My coulda woulda shoulda is that last phone call I had with Charles. Here’s how it goes.
Alter Ego: You missed that last conversation, the one where he texted you, “Please pick up the f@#$%& phone, there is something I need to tell you.”
(my mind usually whines here)
Me: We had already been on the phone for two hours. He was shouting, incoherent and argumentative. I didn’t know where he was. I couldn’t understand him. I said, “I have to go. Bye, bye, I love you.” Then he called again and we talked again.
Alter Ego: But that third phone call, the one that you didn’t take, was your last chance. I think he wanted to tell you he loved you. And you missed it. You’ll never know what he wanted to say for sure. That opportunity has vanished….forever.
Me: But I didn’t know it was my LAST phone call. I thought I’d wait and call him the next day or later that night. I texted him a question and asked him to call me. He didn’t.
Alter Ego: You could have called. You have a phone. Every normal mother would have.

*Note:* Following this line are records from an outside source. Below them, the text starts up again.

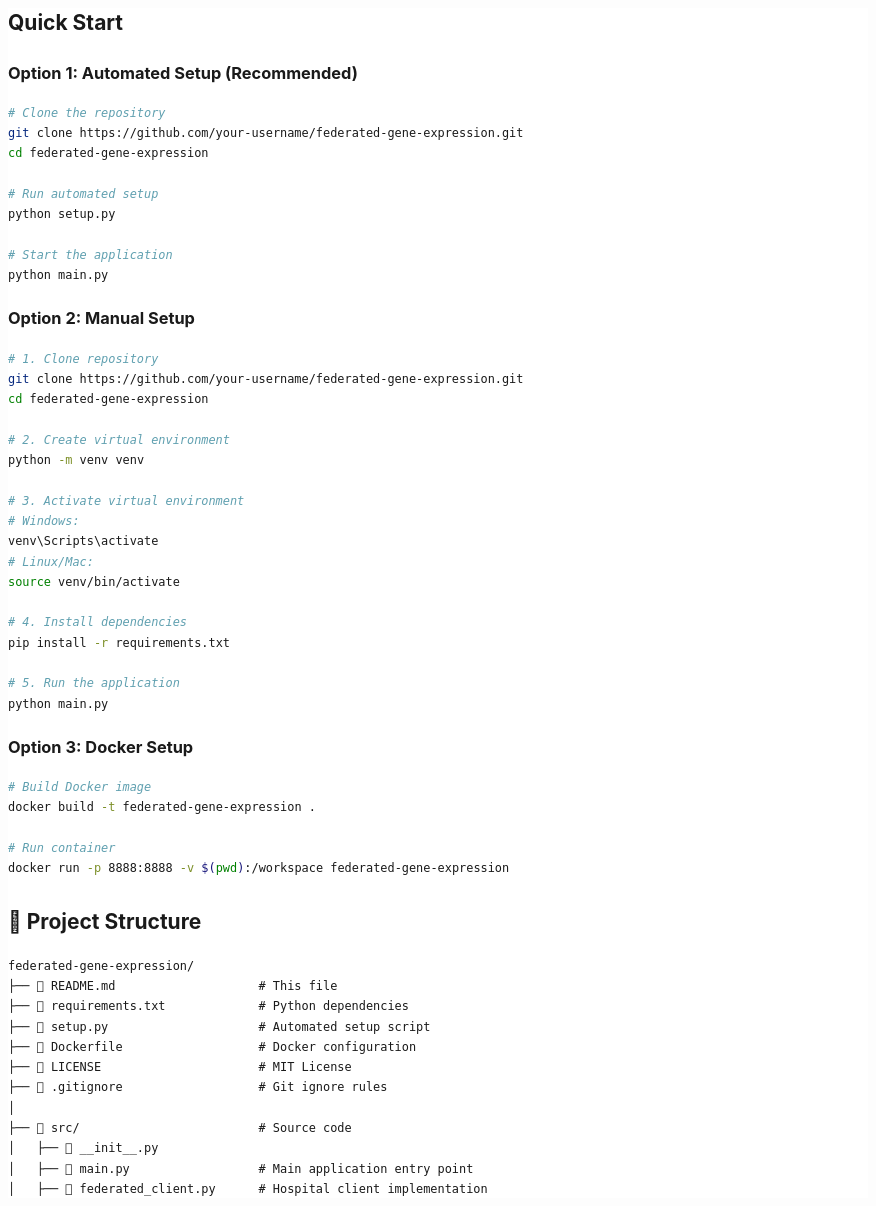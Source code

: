 ## Quick Start

### Option 1: Automated Setup (Recommended)

```bash
# Clone the repository
git clone https://github.com/your-username/federated-gene-expression.git
cd federated-gene-expression

# Run automated setup
python setup.py

# Start the application
python main.py
```

### Option 2: Manual Setup

```bash
# 1. Clone repository
git clone https://github.com/your-username/federated-gene-expression.git
cd federated-gene-expression

# 2. Create virtual environment
python -m venv venv

# 3. Activate virtual environment
# Windows:
venv\Scripts\activate
# Linux/Mac:
source venv/bin/activate

# 4. Install dependencies
pip install -r requirements.txt

# 5. Run the application
python main.py
```

### Option 3: Docker Setup

```bash
# Build Docker image
docker build -t federated-gene-expression .

# Run container
docker run -p 8888:8888 -v $(pwd):/workspace federated-gene-expression
```

## 📁 Project Structure

```
federated-gene-expression/
├── 📄 README.md                    # This file
├── 📄 requirements.txt             # Python dependencies
├── 📄 setup.py                     # Automated setup script
├── 📄 Dockerfile                   # Docker configuration
├── 📄 LICENSE                      # MIT License
├── 📄 .gitignore                   # Git ignore rules
│
├── 📂 src/                         # Source code
│   ├── 📄 __init__.py
│   ├── 📄 main.py                  # Main application entry point
│   ├── 📄 federated_client.py      # Hospital client implementation
```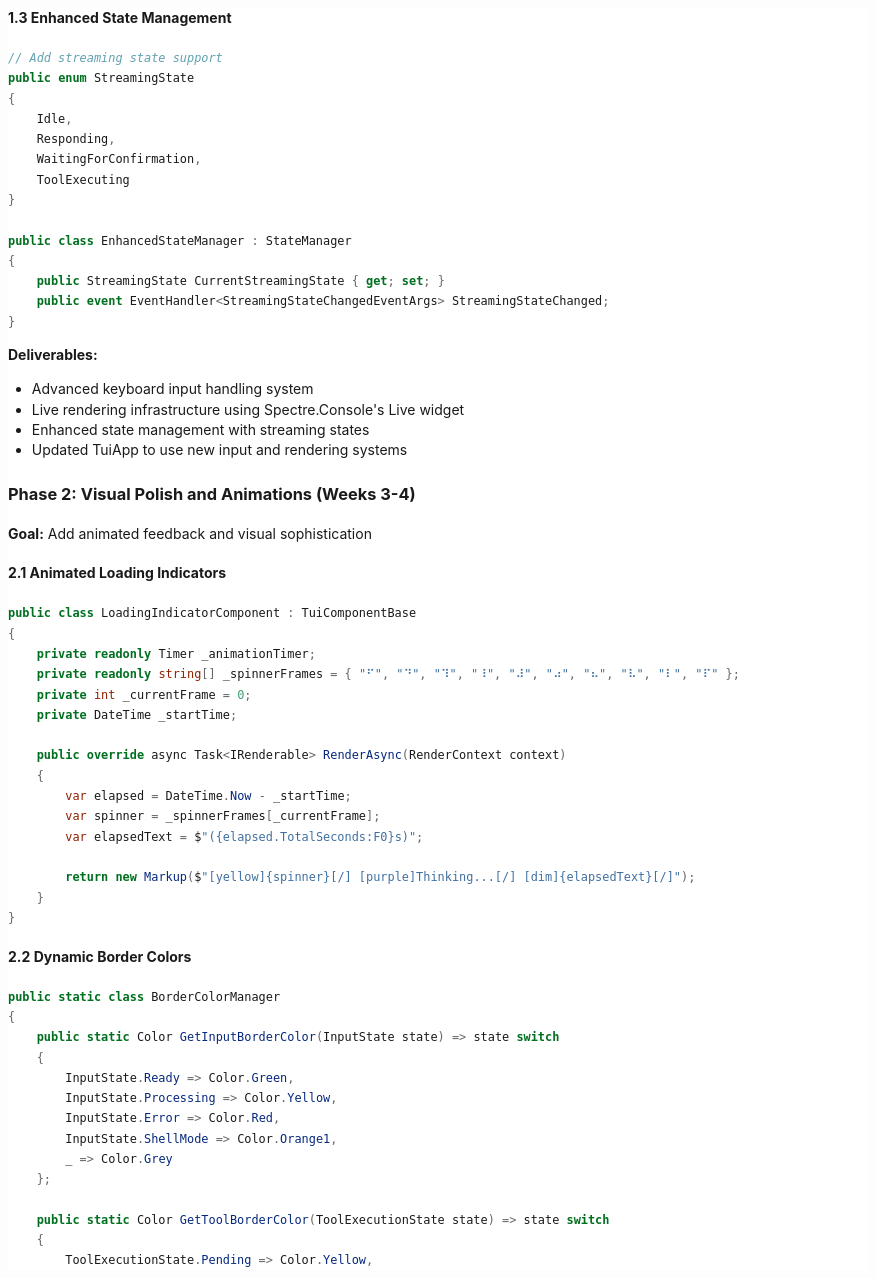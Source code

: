#### 1.3 Enhanced State Management
```csharp
// Add streaming state support
public enum StreamingState
{
    Idle,
    Responding,
    WaitingForConfirmation,
    ToolExecuting
}

public class EnhancedStateManager : StateManager
{
    public StreamingState CurrentStreamingState { get; set; }
    public event EventHandler<StreamingStateChangedEventArgs> StreamingStateChanged;
}
```

**Deliverables:**
- Advanced keyboard input handling system
- Live rendering infrastructure using Spectre.Console's Live widget
- Enhanced state management with streaming states
- Updated TuiApp to use new input and rendering systems

### Phase 2: Visual Polish and Animations (Weeks 3-4)
**Goal:** Add animated feedback and visual sophistication

#### 2.1 Animated Loading Indicators
```csharp
public class LoadingIndicatorComponent : TuiComponentBase
{
    private readonly Timer _animationTimer;
    private readonly string[] _spinnerFrames = { "⠋", "⠙", "⠹", "⠸", "⠼", "⠴", "⠦", "⠧", "⠇", "⠏" };
    private int _currentFrame = 0;
    private DateTime _startTime;
    
    public override async Task<IRenderable> RenderAsync(RenderContext context)
    {
        var elapsed = DateTime.Now - _startTime;
        var spinner = _spinnerFrames[_currentFrame];
        var elapsedText = $"({elapsed.TotalSeconds:F0}s)";
        
        return new Markup($"[yellow]{spinner}[/] [purple]Thinking...[/] [dim]{elapsedText}[/]");
    }
}
```

#### 2.2 Dynamic Border Colors
```csharp
public static class BorderColorManager
{
    public static Color GetInputBorderColor(InputState state) => state switch
    {
        InputState.Ready => Color.Green,
        InputState.Processing => Color.Yellow,
        InputState.Error => Color.Red,
        InputState.ShellMode => Color.Orange1,
        _ => Color.Grey
    };
    
    public static Color GetToolBorderColor(ToolExecutionState state) => state switch
    {
        ToolExecutionState.Pending => Color.Yellow,
```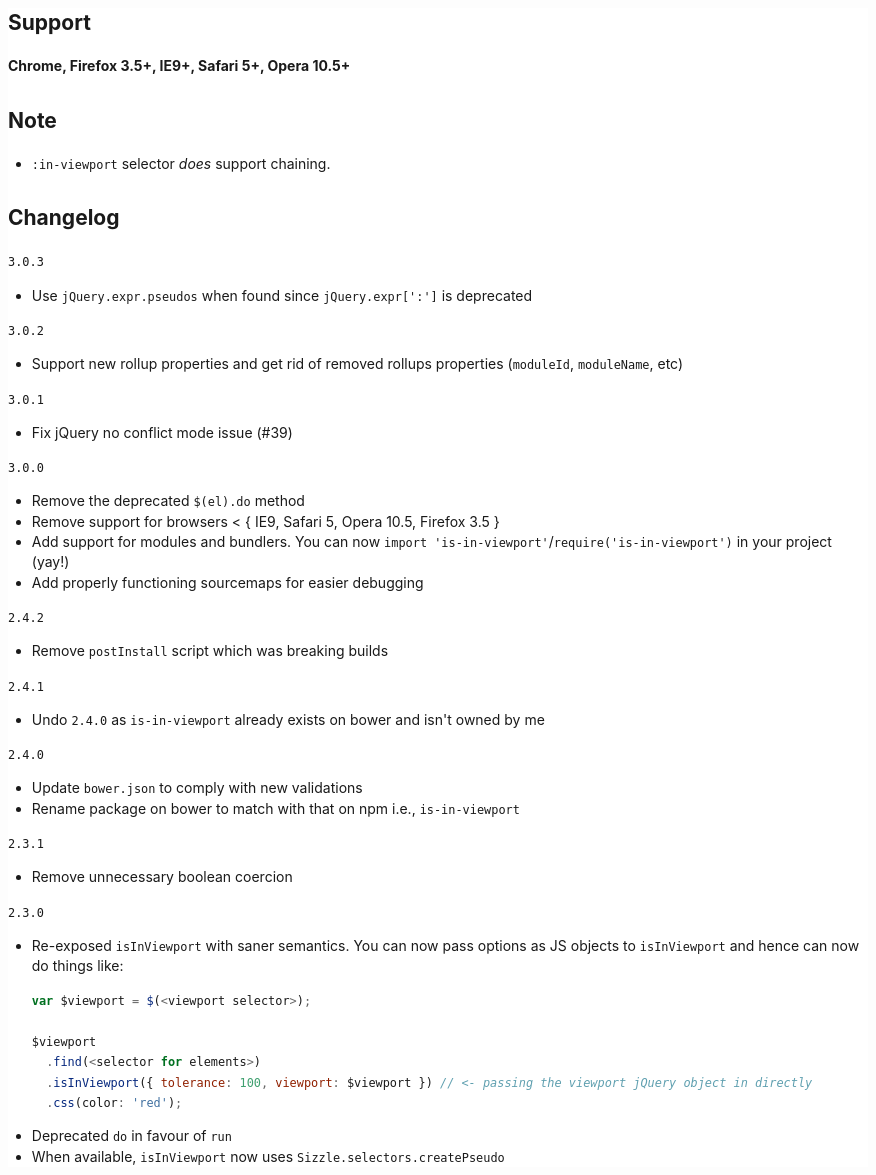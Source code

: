 
## Support
__Chrome, Firefox 3.5+, IE9+, Safari 5+, Opera 10.5+__

## Note
- `:in-viewport` selector *does* support chaining.

Changelog
----------------
`3.0.3`

- Use `jQuery.expr.pseudos` when found since `jQuery.expr[':']` is deprecated

`3.0.2`

- Support new rollup properties and get rid of removed rollups properties (`moduleId`, `moduleName`, etc)

`3.0.1`

- Fix jQuery no conflict mode issue (#39)

`3.0.0`

- Remove the deprecated `$(el).do` method
- Remove support for browsers < { IE9, Safari 5, Opera 10.5, Firefox 3.5 }
- Add support for modules and bundlers. You can now `import 'is-in-viewport'`/`require('is-in-viewport')` in your project (yay!)
- Add properly functioning sourcemaps for easier debugging

`2.4.2`

- Remove `postInstall` script which was breaking builds

`2.4.1`

- Undo `2.4.0` as `is-in-viewport` already exists on bower and isn't owned by me

`2.4.0`

- Update `bower.json` to comply with new validations
- Rename package on bower to match with that on npm i.e., `is-in-viewport`

`2.3.1`

- Remove unnecessary boolean coercion

`2.3.0`

- Re-exposed `isInViewport` with saner semantics. You can now pass options as JS objects to `isInViewport` and hence can now do things like:
  ```javascript
  var $viewport = $(<viewport selector>);

  $viewport
    .find(<selector for elements>)
    .isInViewport({ tolerance: 100, viewport: $viewport }) // <- passing the viewport jQuery object in directly
    .css(color: 'red');
  ```
- Deprecated `do` in favour of `run`
- When available, `isInViewport` now uses `Sizzle.selectors.createPseudo`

Me: I know, I know. It hurts. We did everything.
Alter Ego: You didn’t answer the phone again, though, did you?
Me: I didn’t know he was suicidal. And I didn’t know then what I know now. He was going through withdrawal and having a depressive episode at the same time. He told me nothing and I couldn’t figure it out…. and I had to be somewhere.
Alter Ego: I see, you had to be somewhere. Was it that important?
Me: I had no control over the situation, no knowledge of what was going on. I know I missed something important. It kills me.
Alter Ego: Do you really think you could have saved him?
Me: Maybe that day I could have. But I don’t think he was going to wrestle out of the grips of heroin. Ever. He was so fragile. And he refused traditional treatment for depression and his self-medication had made his depression worse. I remember trying to figure out if he was asking for help or manipulating us again. I needed time to think. I needed information so I’d know what to do.
Alter Ego: It was always hard, wasn’t it? Trying to figure out whether it was mental health, drugs, the sleep disorder or all the above? Trying to figure out what to do.
Me: Yes and the system was so frustrating. It’s like swimming upstream.
Alter Ego: You know you have to drag yourself out of this dark hole. You have to go do something else. Call someone.
Me: I will in a minute. I can’t talk. I can’t breathe. My heart hurts and I want him back. I want just one more chance, one more hug. I want to hear that he loves me. I want to hear that last phone call and reverse the outcome.
Alter Ego: I know you do
Me: Will I always feel this way?
Alter Ego: You do know he loved you. You know he was not himself and you had little experience with the heroin addiction. He’d had been depressed for so long. He reached for heroin because he felt so lousy all the time. Addiction was new and he was in such pain. He was only living for you guys and that’s not a foundation for survival. You’ve read his music.
Me: I know. But I would give anything for a replay. When will this part stop? And why couldn’t I fix it?
Alter Ego: I don’t know. I’ve never been through this before either. But I imagine it will become less frequent, less painful. And you will forgive yourself. We can’t fix other human beings. We just can’t.
Me: I am not torturing myself as much now. Charles I love you, I miss you. Please forgive me.